> Record excerpts
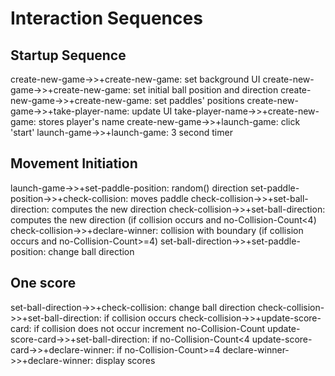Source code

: # Interaction Sequences

## Startup Sequence

  create-new-game->>+create-new-game: set background UI
  create-new-game->>+create-new-game: set initial ball position and direction
  create-new-game->>+create-new-game: set paddles' positions
  create-new-game->>+take-player-name: update UI
  take-player-name->>+create-new-game: stores player's name
  create-new-game->>+launch-game: click 'start'
  launch-game->>+launch-game: 3 second timer

## Movement Initiation

  launch-game->>+set-paddle-position: random() direction
  set-paddle-position->>+check-collision: moves paddle
  check-collision->>+set-ball-direction: computes the new direction
  check-collision->>+set-ball-direction: computes the new direction
  (if collision occurs and no-Collision-Count<4)
  check-collision->>+declare-winner: collision with boundary
  (if collision occurs and no-Collision-Count>=4)
  set-ball-direction->>+set-paddle-position: change ball direction

## One score

  set-ball-direction->>+check-collision: change ball direction
  check-collision->>+set-ball-direction: if collision occurs
  check-collision->>+update-score-card:
  if collision does not occur increment no-Collision-Count
  update-score-card->>+set-ball-direction: if no-Collision-Count<4
  update-score-card->>+declare-winner: if no-Collision-Count>=4
  declare-winner->>+declare-winner: display scores
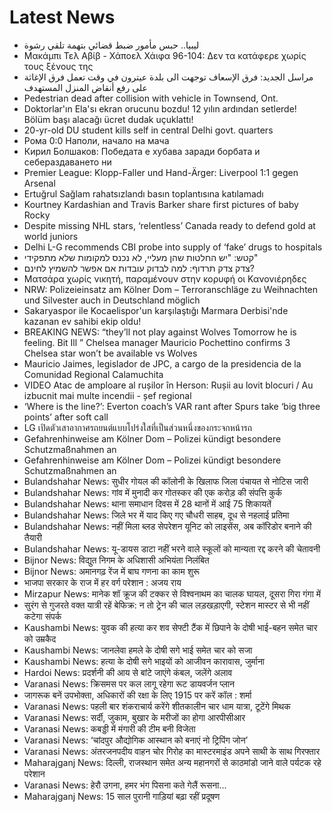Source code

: # Latest News
-  ليبيا.. حبس مأمور ضبط قضائي بتهمة تلقي رشوة
-  Μακάμπι Τελ Αβίβ - Χάποελ Χάιφα 96-104: Δεν τα κατάφερε χωρίς τους ξένους της
-  مراسل الجديد: فرق الإسعاف توجهت الى بلدة عيترون في وقت تعمل فرق الإغاثة على رفع أنقاض المنزل المستهدف
-  Pedestrian dead after collision with vehicle in Townsend, Ont.
-  Doktorlar'ın Ela'sı ekran orucunu bozdu! 12 yılın ardından setlerde! Bölüm başı alacağı ücret dudak uçuklattı!
-  20-yr-old DU student kills self in central Delhi govt. quarters
-  Рома 0:0 Наполи, начало на мача
-  Кирил Болшаков: Победата е хубава заради борбата и себераздаването ни
-  Premier League: Klopp-Faller und Hand-Ärger: Liverpool 1:1 gegen Arsenal
-  Ertuğrul Sağlam rahatsızlandı basın toplantısına katılamadı
-  Kourtney Kardashian and Travis Barker share first pictures of baby Rocky
-  Despite missing NHL stars, ‘relentless’ Canada ready to defend gold at world juniors
-  Delhi L-G recommends CBI probe into supply of ‘fake’ drugs to hospitals
-  קטש: "יש החלטות שהן מעליי, לא נכנס למקומות שלא מתפקידי"
-  צדק צדק תרדוף: למה לבדוק עובדות אם אפשר להשמיץ לחינם?
-  Ματσάρα χωρίς νικητή, παραμένουν στην κορυφή οι Κανονιέρηδες
-  NRW: Polizeieinsatz am Kölner Dom – Terroranschläge zu Weihnachten und Silvester auch in Deutschland möglich
-  Sakaryaspor ile Kocaelispor'un karşılaştığı Marmara Derbisi'nde kazanan ev sahibi ekip oldu!
-  BREAKING NEWS: “they’ll not play against Wolves Tomorrow he is feeling. Bit Ill ” Chelsea manager Mauricio Pochettino confirms 3 Chelsea star won’t be available vs Wolves
-  Mauricio Jaimes, legislador de JPC, a cargo de la presidencia de la Comunidad Regional Calamuchita
-  VIDEO Atac de amploare al rușilor în Herson: Rușii au lovit blocuri / Au izbucnit mai multe incendii - șef regional
-  ‘Where is the line?’: Everton coach’s VAR rant after Spurs take ‘big three points’ after soft call
-  LG เปิดตัวเสาอากาศรถยนต์แบบโปร่งใสที่เป็นส่วนหนึ่งของกระจกหน้ารถ
-  Gefahrenhinweise am Kölner Dom – Polizei kündigt besondere Schutzmaßnahmen an
-  Gefahrenhinweise am Kölner Dom – Polizei kündigt besondere Schutzmaßnahmen an
-  Bulandshahar News: सुधीर गोयल की कॉलोनी के खिलाफ जिला पंचायत से नोटिस जारी
-  Bulandshahar News: गांव में मुनादी कर गोतस्कर की एक करोड़ की संपत्ति कुर्क
-  Bulandshahar News: थाना समाधान दिवस में 28 थानों में आई 75 शिकायतें
-  Bulandshahar News: जिले भर में याद किए गए चौधरी साहब, दूध से नहलाई प्रतिमा
-  Bulandshahar News: नहीं मिला ब्लड सेपरेशन यूनिट को लाइसेंस, अब कॉरिडोर बनाने की तैयारी
-  Bulandshahar News: यू-डायस डाटा नहीं भरने वाले स्कूलों को मान्यता रद्द करने की चेतावनी
-  Bijnor News: विद्युत निगम के अधिशासी अभियंता निलंबित
-  Bijnor News: अमानगढ़ रेंज में बाघ गणना का काम शुरू
-  भाजपा सरकार के राज में हर वर्ग परेशान : अजय राय
-  Mirzapur News: मानेक शॉ क्रूज की टक्कर से विश्वनाथम का चालक घायल, दूसरा गिरा गंगा में
-  सुरंग से गुजरते वक्त यात्री रहें बेफिक्र: न तो ट्रेन की चाल लड़खड़ाएगी, स्टेशन मास्टर से भी नहीं कटेगा संपर्क
-  Kaushambi News: युवक की हत्या कर शव सेफ्टी टैंक में छिपाने के दोषी भाई-बहन समेत चार को उम्रकैद
-  Kaushambi News: जानलेवा हमले के दोषी सगे भाई समेत चार को सजा
-  Kaushambi News: हत्या के दोषी सगे भाइयों को आजीवन कारावास, जुर्माना
-  Hardoi News: प्रदर्शनी की आय से बांटे जाएंगे कंबल, जलेंगे अलाव
-  Varanasi News: क्रिसमस पर कल लागू रहेगा रूट डायवर्जन प्लान
-  जागरूक बनें उपभोक्ता, अधिकारों की रक्षा के लिए 1915 पर करें कॉल : शर्मा
-  Varanasi News: पहली बार शंकराचार्य करेंगे शीतकालीन चार धाम यात्रा, टूटेंगे मिथक
-  Varanasi News: सर्दी, जुकाम, बुखार के मरीजों का होगा आरपीसीआर
-  Varanasi News: कबड्डी में मंगारी की टीम बनी विजेता
-  Varanasi News: ‘चांदपुर औद्योगिक आस्थान को बनाएं नो ट्रिपिंग जोन’
-  Varanasi News: अंतरजनपदीय वाहन चोर गिरोह का मास्टरमाइंड अपने साथी के साथ गिरफ्तार
-  Maharajganj News: दिल्ली, राजस्थान समेत अन्य महानगरों से काठमांडो जाने वाले पर्यटक रहे परेशान
-  Varanasi News: हेरौ उगना, हमर भंग पिसना कते गेलैं रूसना...
-  Maharajganj News: 15 साल पुरानी गाड़ियां बढ़ा रहीं प्रदूषण
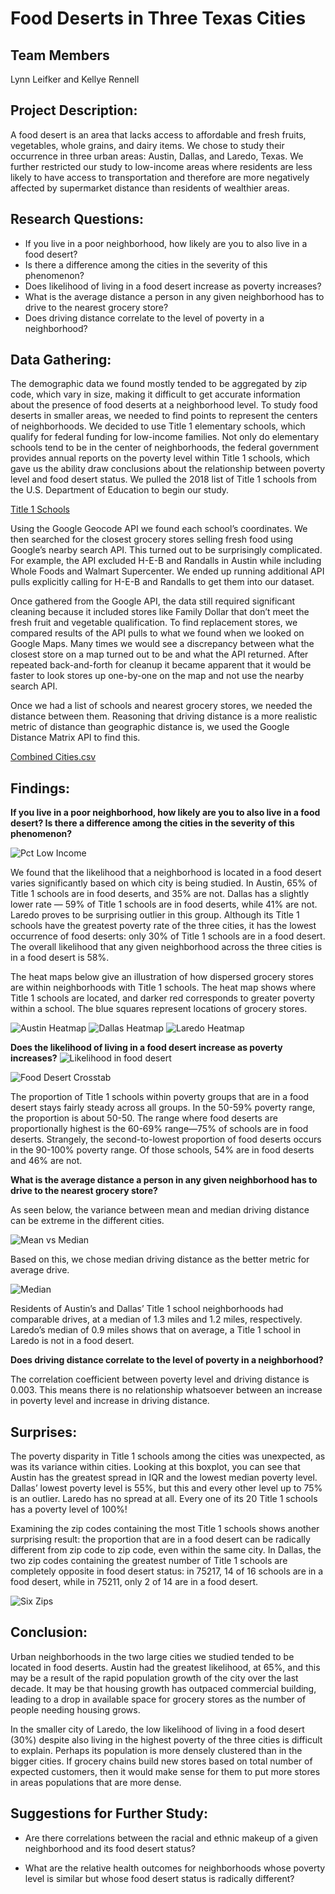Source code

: # Food Deserts in Three Texas Cities

## Team Members

Lynn Leifker and Kellye Rennell


## Project Description:

A food desert is an area that lacks access to affordable and fresh fruits, vegetables, whole grains, and dairy items. We chose to study their occurrence in three urban areas: Austin, Dallas, and Laredo, Texas. We further restricted our study to low-income areas where residents are less likely to have access to transportation and therefore are more negatively affected by supermarket distance than residents of wealthier areas. 

## Research Questions: 

* If you live in a poor neighborhood, how likely are you to also live in a food desert?
* Is there a difference among the cities in the severity of this phenomenon?	
* Does likelihood of living in a food desert increase as poverty increases?
* What is the average distance a person in any given neighborhood has to drive to the nearest grocery store? 
* Does driving distance correlate to the level of poverty in a neighborhood?

## Data Gathering:

The demographic data we found mostly tended to be aggregated by zip code, which vary in size, making it difficult to get accurate information about the presence of food deserts at a neighborhood level. To study food deserts in smaller areas, we needed to find points to represent the centers of neighborhoods. We decided to use Title 1 elementary schools, which qualify for federal funding for low-income families. Not only do elementary schools tend to be in the center of neighborhoods, the federal government provides annual reports on the poverty level within Title 1 schools, which gave us the ability draw conclusions about the relationship between poverty level and food desert status. We pulled the 2018 list of Title 1 schools from the U.S. Department of Education to begin our study. 

[Title 1 Schools](https://github.com/LBBL96/Food-Deserts/blob/master/Datasets/Title%20I%20Schools.pdf)

Using the Google Geocode API we found each school’s coordinates. We then searched for the closest grocery stores selling fresh food using Google’s nearby search API. This turned out to be surprisingly complicated. For example, the API excluded H-E-B and Randalls in Austin while including Whole Foods and Walmart Supercenter. We ended up running additional API pulls explicitly calling for H-E-B and Randalls to get them into our dataset. 

Once gathered from the Google API, the data still required significant cleaning because it included stores like Family Dollar that don’t meet the fresh fruit and vegetable qualification. To find replacement stores, we compared results of the API pulls to what we found when we looked on Google Maps. Many times we would see a discrepancy between what the closest store on a map turned out to be and what the API returned. After repeated back-and-forth for cleanup it became apparent that it would be faster to look stores up one-by-one on the map and not use the nearby search API.

Once we had a list of schools and nearest grocery stores, we needed the distance between them. Reasoning that driving distance is a more realistic metric of distance than geographic distance is, we used the Google Distance Matrix API to find this.

[Combined Cities.csv](https://github.com/LBBL96/Food-Deserts/blob/master/Datasets/Combined_Cities.csv)

## Findings:

**If you live in a poor neighborhood, how likely are you to also live in a food desert? Is there a difference among the cities in the severity of this phenomenon?**

![Pct Low Income](https://github.com/LBBL96/Food-Deserts/blob/master/Images/Percent_Low_Income_Pov_Deserts.png)

We found that the likelihood that a neighborhood is located in a food desert varies significantly based on which city is being studied. In Austin, 65% of Title 1 schools are in food deserts, and 35% are not. Dallas has a slightly lower rate — 59% of Title 1 schools are in food deserts, while 41% are not. Laredo proves to be surprising outlier in this group. Although its Title 1 schools have the greatest poverty rate of the three cities, it has the lowest occurrence of food deserts: only 30% of Title 1 schools are in a food desert. The overall likelihood that any given neighborhood across the three cities is in a food desert is 58%.

The heat maps below give an illustration of how dispersed grocery stores are within neighborhoods with Title 1 schools. The heat map shows where Title 1 schools are located, and darker red corresponds to greater poverty within a school. The blue squares represent locations of grocery stores.

![Austin Heatmap]( https://github.com/LBBL96/Food-Deserts/blob/master/Images/Austin_Heatmap.png)
![Dallas Heatmap](https://github.com/LBBL96/Food-Deserts/blob/master/Images/Dallas_Heatmap.png)
![Laredo Heatmap](https://github.com/LBBL96/Food-Deserts/blob/master/Images/Laredo_Heatmap.png)

**Does the likelihood of living in a food desert increase as poverty increases?**
![Likelihood in food desert]( https://github.com/LBBL96/Food-Deserts/blob/master/Images/Food_Desert_As_Poverty_Increases.png)

![Food Desert Crosstab](https://github.com/LBBL96/Food-Deserts/blob/master/Images/Pov_Group_Crosstab.png)

The proportion of Title 1 schools within poverty groups that are in a food desert stays fairly steady across all groups. In the 50-59% poverty range, the proportion is about 50-50. The range where food deserts are proportionally highest is the 60-69% range—75% of schools are in food deserts. Strangely, the second-to-lowest proportion of food deserts occurs in the 90-100% poverty range. Of those schools, 54% are in food deserts and 46% are not.

**What is the average distance a person in any given neighborhood has to drive to the nearest grocery store?**

As seen below, the variance between mean and median driving distance can be extreme in the different cities. 

![Mean vs Median]( https://github.com/LBBL96/Food-Deserts/blob/master/Images/Mean_vs_Median_Driving_Distance.png)

Based on this, we chose median driving distance as the better metric for average drive.

![Median]( https://github.com/LBBL96/Food-Deserts/blob/master/Images/Median_driving_distance.png)

Residents of Austin’s and Dallas’ Title 1 school neighborhoods had comparable drives, at a median of 1.3 miles and 1.2 miles, respectively. Laredo’s median of 0.9 miles shows that on average, a Title 1 school in Laredo is not in a food desert.


**Does driving distance correlate to the level of poverty in a neighborhood?**


The correlation coefficient between poverty level and driving distance is 0.003. This means there is no relationship whatsoever between an increase in poverty level and increase in driving distance.


## Surprises:

The poverty disparity in Title 1 schools among the cities was unexpected, as was its variance within cities. Looking at this boxplot, you can see that Austin has the greatest spread in IQR and the lowest median poverty level. Dallas’ lowest poverty level is 55%, but this and every other level up to 75% is an outlier. Laredo has no spread at all. Every one of its 20 Title 1 schools has a poverty level of 100%!


Examining the zip codes containing the most Title 1 schools shows another surprising result: the proportion that are in a food desert can be radically different from zip code to zip code, even within the same city. In Dallas, the two zip codes containing the greatest number of Title 1 schools are completely opposite in food desert status: in 75217, 14 of 16 schools are in a food desert, while in 75211, only 2 of 14 are in a food desert.

![Six Zips](https://github.com/LBBL96/Food-Deserts/blob/master/Images/Six_Zips.png)


## Conclusion:

Urban neighborhoods in the two large cities we studied tended to be located in food deserts. Austin had the greatest likelihood, at 65%, and this may be a result of the rapid population growth of the city over the last decade. It may be that housing growth has outpaced commercial building, leading to a drop in available space for grocery stores as the number of people needing housing grows. 

In the smaller city of Laredo, the low likelihood of living in a food desert (30%) despite also living in the highest poverty of the three cities is difficult to explain. Perhaps its population is more densely clustered than in the bigger cities. If grocery chains build new stores based on total number of expected customers, then it would make sense for them to put more stores in areas populations that are more dense.  

## Suggestions for Further Study:

* Are there correlations between the racial and ethnic makeup of a given neighborhood and its food desert status? 

* What are the relative health outcomes for neighborhoods whose poverty level is similar but whose food desert status is radically different? 

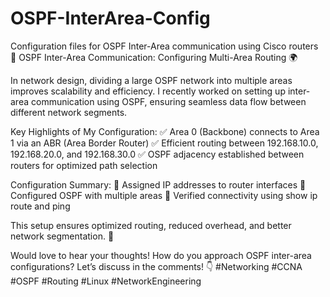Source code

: # OSPF-InterArea-Config
Configuration files for OSPF Inter-Area communication using Cisco routers
🚀 OSPF Inter-Area Communication: Configuring Multi-Area Routing 🌍

In network design, dividing a large OSPF network into multiple areas improves scalability and efficiency. I recently worked on setting up inter-area communication using OSPF, ensuring seamless data flow between different network segments.

Key Highlights of My Configuration:
✅ Area 0 (Backbone) connects to Area 1 via an ABR (Area Border Router)
✅ Efficient routing between 192.168.10.0, 192.168.20.0, and 192.168.30.0
✅ OSPF adjacency established between routers for optimized path selection

Configuration Summary:
🔹 Assigned IP addresses to router interfaces
🔹 Configured OSPF with multiple areas
🔹 Verified connectivity using show ip route and ping

This setup ensures optimized routing, reduced overhead, and better network segmentation. 🚀

Would love to hear your thoughts! How do you approach OSPF inter-area configurations? Let’s discuss in the comments! 👇 #Networking #CCNA #OSPF #Routing #Linux #NetworkEngineering
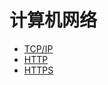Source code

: # 计算机网络

* [TCP/IP](/chapters/network/tcp_ip.md)
* [HTTP](/chapters/network/http.md)
* [HTTPS](/chapters/network/https.md)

> Problem to work on
Starting at the line above that contains "начало на мача", repeat each line exactly up to and including the line that contains "of baby Rocky", and stop there.

> Task solution
-  Рома 0:0 Наполи, начало на мача
-  Кирил Болшаков: Победата е хубава заради борбата и себераздаването ни
-  Premier League: Klopp-Faller und Hand-Ärger: Liverpool 1:1 gegen Arsenal
-  Ertuğrul Sağlam rahatsızlandı basın toplantısına katılamadı
-  Kourtney Kardashian and Travis Barker share first pictures of baby Rocky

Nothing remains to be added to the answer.